## TASK PROMPT
Every line in the data below that includes "must" belongs in the answer, copied as it stands.

○ ○ ○ ○

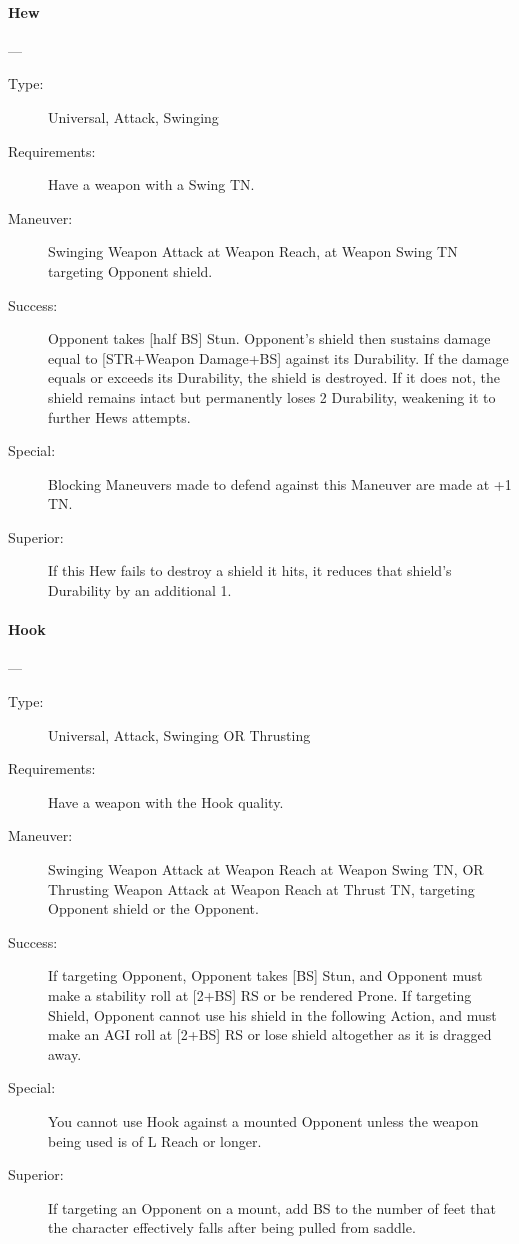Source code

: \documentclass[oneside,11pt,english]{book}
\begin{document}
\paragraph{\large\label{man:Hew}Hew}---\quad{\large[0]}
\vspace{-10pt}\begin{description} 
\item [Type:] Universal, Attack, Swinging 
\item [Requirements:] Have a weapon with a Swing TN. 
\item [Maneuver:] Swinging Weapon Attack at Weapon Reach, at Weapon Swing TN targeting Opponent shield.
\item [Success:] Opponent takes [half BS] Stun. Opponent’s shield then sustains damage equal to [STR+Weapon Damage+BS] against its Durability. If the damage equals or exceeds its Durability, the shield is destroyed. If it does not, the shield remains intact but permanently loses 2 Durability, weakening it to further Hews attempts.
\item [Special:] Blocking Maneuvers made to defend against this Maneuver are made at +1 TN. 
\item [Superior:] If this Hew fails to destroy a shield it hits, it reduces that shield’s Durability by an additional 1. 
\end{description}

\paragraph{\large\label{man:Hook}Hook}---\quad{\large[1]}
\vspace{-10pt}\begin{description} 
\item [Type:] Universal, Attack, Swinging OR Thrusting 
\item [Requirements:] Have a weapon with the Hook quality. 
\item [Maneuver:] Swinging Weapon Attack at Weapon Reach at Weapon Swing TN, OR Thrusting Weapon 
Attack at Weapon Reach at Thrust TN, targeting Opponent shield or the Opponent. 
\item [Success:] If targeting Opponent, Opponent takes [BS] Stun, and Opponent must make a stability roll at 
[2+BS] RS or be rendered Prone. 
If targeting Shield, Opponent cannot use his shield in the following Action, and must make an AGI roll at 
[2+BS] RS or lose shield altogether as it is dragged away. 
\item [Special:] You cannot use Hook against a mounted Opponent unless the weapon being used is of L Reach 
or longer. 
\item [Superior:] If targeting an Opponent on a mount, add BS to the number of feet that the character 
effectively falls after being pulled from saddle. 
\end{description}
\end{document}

○ ○ ○ ○

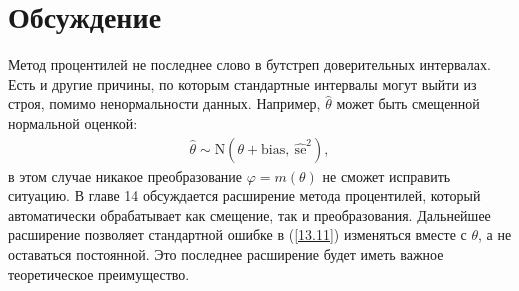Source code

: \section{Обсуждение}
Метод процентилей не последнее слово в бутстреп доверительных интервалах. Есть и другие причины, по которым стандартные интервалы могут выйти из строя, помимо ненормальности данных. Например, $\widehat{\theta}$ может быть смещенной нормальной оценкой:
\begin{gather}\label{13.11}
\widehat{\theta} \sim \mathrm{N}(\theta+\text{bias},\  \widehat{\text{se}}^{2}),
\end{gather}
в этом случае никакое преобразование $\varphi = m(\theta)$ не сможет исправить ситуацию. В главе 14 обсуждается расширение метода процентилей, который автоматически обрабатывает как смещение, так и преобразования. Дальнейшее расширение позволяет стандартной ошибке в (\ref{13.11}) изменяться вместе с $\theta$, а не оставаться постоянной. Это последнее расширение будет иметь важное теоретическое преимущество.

○ ○ ○ ○

## TASK ANSWER
\item [Success:] If targeting Opponent, Opponent takes [BS] Stun, and Opponent must make a stability roll at 
If targeting Shield, Opponent cannot use his shield in the following Action, and must make an AGI roll at 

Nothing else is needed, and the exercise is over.